Problem 1. The following matrix describes two party strategic game in which first player has strategies a1 and a2 and the second player has strategies b1 and b2. Find all Nash equilibria of this game.

Problem 2. For which values of variable x, the matrix below describes a game with two Nash equilibria?

Average Score: 8.7/10

# Foundations of Multiagent Systems

## VASSAR COLLEGE

Course Description. An introduction to game theory, a mathematical theory of conflict and cooperation between rational agents, with emphasis on computational aspects and applications to security and network analysis. The course also provides an overview of other topics at the intersection of theoretical computer science and economics, such as mechanism design, auctions, judgment aggregation, and diffusion in social networks.

Instructor. Pavel Naumov (pnaumov@vassar.edu). Office Hours: TuTh 3-4pm. SP 104.1.

Assignments. Weekly assignment will usually be posted on this page before the beginning of each Thursday class meeting. It will be due by the end of the class next Thursday, unless specified otherwise. Late assignments will be subject to 20 percent penalty. No assignment will be accepted more than 48 hours after it is due except for medical circumstances. Weekly assignments will contain non-programming and/or programming problems.

Collaboration. All assignments must be done independently. Violations of this policy will be treated as cheating.

Tests. Midterm and regularly scheduled final examination will contain only non-programming problems. You will be given at least one week notice before the midterm.

Final Grade. Your final score in this course will be the weighted total of assignments (50%),  midterm exam (20%), and the final exam (30%). If your final total score is at least 80% of the course total, then you are guaranteed to get at least B.

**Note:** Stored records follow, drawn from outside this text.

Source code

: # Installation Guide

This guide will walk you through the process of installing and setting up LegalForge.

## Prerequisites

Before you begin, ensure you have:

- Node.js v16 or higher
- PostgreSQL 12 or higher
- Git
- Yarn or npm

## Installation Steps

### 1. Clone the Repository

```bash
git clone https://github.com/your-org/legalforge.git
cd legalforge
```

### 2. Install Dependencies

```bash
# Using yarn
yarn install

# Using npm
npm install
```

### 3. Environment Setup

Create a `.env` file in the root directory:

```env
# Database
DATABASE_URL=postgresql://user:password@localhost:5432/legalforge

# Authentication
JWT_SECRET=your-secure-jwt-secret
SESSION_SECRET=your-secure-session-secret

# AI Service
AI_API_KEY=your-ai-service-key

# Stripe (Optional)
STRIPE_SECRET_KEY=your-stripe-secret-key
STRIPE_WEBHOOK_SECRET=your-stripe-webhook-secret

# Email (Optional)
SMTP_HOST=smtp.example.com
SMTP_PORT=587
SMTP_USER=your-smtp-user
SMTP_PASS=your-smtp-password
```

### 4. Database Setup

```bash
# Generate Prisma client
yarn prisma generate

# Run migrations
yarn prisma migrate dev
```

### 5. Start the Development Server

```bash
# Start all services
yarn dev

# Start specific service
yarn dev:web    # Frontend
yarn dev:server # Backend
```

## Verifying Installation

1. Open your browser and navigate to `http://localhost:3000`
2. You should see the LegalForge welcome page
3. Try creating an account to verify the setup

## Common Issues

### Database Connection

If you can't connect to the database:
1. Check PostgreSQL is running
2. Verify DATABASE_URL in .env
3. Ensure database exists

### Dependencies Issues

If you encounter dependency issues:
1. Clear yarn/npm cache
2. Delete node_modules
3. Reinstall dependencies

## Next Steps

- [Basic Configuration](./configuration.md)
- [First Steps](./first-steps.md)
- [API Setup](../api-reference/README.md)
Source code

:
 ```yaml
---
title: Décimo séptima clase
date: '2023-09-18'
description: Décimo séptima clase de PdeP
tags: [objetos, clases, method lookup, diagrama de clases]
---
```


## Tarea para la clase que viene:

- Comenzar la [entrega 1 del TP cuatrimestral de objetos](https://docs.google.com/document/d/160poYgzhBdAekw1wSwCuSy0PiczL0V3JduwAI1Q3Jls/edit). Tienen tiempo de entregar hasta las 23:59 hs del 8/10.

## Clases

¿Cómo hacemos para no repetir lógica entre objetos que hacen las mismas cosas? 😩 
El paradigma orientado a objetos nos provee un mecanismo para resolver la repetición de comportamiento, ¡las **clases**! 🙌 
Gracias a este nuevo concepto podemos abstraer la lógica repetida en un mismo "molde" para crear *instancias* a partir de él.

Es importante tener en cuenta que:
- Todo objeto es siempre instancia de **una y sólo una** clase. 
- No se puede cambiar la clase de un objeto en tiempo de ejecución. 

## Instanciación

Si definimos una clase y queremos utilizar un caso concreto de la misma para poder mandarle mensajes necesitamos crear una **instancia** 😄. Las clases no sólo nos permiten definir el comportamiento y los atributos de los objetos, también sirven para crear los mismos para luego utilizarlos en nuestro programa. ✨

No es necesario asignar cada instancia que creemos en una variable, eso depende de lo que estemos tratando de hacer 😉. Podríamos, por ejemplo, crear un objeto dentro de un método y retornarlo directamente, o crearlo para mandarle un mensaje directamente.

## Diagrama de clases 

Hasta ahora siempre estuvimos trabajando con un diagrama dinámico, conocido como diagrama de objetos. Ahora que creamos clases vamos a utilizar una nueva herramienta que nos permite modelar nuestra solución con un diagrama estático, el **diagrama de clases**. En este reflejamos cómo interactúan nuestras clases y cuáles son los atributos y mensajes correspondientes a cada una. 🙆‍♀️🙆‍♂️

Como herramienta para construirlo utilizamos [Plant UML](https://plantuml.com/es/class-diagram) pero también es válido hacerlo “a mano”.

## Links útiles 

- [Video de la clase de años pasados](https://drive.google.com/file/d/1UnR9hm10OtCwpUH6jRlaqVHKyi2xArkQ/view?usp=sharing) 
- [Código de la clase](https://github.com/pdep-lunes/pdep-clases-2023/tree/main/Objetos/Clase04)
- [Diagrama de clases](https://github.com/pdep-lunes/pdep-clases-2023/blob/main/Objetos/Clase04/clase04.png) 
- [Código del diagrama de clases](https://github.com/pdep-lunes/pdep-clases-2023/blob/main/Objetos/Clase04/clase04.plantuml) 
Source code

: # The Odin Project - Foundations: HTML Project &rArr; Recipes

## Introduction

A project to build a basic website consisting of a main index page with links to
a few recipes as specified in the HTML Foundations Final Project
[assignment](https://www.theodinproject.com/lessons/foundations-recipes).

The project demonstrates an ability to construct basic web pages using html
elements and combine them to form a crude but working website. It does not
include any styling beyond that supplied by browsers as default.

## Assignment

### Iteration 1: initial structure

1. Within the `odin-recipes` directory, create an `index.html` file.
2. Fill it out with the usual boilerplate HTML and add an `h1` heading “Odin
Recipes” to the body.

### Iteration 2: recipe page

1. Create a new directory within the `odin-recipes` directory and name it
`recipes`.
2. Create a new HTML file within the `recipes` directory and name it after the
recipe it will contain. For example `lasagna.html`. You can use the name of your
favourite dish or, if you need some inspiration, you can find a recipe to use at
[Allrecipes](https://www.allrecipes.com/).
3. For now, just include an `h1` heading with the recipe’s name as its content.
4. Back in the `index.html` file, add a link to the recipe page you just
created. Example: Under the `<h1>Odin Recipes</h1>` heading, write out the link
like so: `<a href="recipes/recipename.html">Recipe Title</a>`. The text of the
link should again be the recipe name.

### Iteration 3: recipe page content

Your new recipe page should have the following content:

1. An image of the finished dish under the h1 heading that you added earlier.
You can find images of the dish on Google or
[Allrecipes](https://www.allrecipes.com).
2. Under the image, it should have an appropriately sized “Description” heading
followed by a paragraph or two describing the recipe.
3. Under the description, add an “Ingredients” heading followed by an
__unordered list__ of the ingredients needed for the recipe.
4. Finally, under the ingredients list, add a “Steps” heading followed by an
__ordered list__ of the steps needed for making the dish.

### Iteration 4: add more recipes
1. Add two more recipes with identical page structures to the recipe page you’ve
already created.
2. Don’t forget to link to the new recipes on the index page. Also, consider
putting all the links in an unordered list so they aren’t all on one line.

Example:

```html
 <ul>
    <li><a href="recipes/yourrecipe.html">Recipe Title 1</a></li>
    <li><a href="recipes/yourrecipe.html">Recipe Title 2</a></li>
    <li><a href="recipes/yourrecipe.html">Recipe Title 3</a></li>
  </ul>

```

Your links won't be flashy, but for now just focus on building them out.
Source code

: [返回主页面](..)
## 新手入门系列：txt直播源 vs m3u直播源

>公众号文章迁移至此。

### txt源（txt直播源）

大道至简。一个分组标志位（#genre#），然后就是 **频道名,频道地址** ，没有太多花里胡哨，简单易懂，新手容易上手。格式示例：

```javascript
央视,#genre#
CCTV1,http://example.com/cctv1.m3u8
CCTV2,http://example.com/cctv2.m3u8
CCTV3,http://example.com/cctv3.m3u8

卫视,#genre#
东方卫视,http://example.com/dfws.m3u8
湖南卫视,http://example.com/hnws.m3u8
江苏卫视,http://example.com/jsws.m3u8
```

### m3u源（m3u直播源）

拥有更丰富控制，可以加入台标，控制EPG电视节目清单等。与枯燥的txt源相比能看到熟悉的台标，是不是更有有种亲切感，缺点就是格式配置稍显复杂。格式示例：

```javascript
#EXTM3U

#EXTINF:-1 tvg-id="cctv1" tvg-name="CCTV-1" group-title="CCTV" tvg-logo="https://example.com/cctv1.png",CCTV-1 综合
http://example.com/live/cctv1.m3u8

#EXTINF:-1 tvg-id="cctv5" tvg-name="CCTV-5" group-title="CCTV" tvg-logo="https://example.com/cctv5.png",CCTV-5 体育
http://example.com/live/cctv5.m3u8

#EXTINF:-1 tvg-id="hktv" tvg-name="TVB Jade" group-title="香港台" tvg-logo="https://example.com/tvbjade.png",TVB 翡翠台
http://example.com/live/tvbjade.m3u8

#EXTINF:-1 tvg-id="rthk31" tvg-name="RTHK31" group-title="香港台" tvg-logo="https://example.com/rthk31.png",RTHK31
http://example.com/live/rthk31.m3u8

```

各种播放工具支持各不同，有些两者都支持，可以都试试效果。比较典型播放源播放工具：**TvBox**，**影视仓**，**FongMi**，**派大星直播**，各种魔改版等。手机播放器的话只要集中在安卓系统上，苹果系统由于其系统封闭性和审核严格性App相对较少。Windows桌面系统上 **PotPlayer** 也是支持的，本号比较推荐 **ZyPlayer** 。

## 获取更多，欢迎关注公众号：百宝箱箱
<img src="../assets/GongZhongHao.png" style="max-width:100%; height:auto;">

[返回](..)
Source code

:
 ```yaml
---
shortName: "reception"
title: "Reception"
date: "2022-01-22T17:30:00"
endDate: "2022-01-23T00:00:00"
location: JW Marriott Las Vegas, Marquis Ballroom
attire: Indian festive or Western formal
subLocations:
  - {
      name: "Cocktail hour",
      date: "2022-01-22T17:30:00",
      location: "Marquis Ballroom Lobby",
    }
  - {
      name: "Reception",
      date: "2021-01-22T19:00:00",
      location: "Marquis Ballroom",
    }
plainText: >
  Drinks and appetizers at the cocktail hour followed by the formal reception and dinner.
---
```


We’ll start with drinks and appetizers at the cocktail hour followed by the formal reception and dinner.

Communication. Please, check your Vassar e-mail regularly.  The class mailing list will be used for class cancellation notices. The best way to reach me is via e-mail.

Attendance Policy. Regular  class attendance is highly recommended. You are responsible for learning any class material that you have missed.

Required Textbook. Multiagent Systems: Algorithmic, Game-Theoretic, and Logical Foundations, Yoav Shoham and Kevin Leyton-Brown, Cambridge University Press; 1 edition, 2008. PDF can be downloaded here.

Recommended Textbook. A Course in Game Theory, Martin J. Osborne and Ariel Rubinstein, MIT Press 1994. PDF can be found online.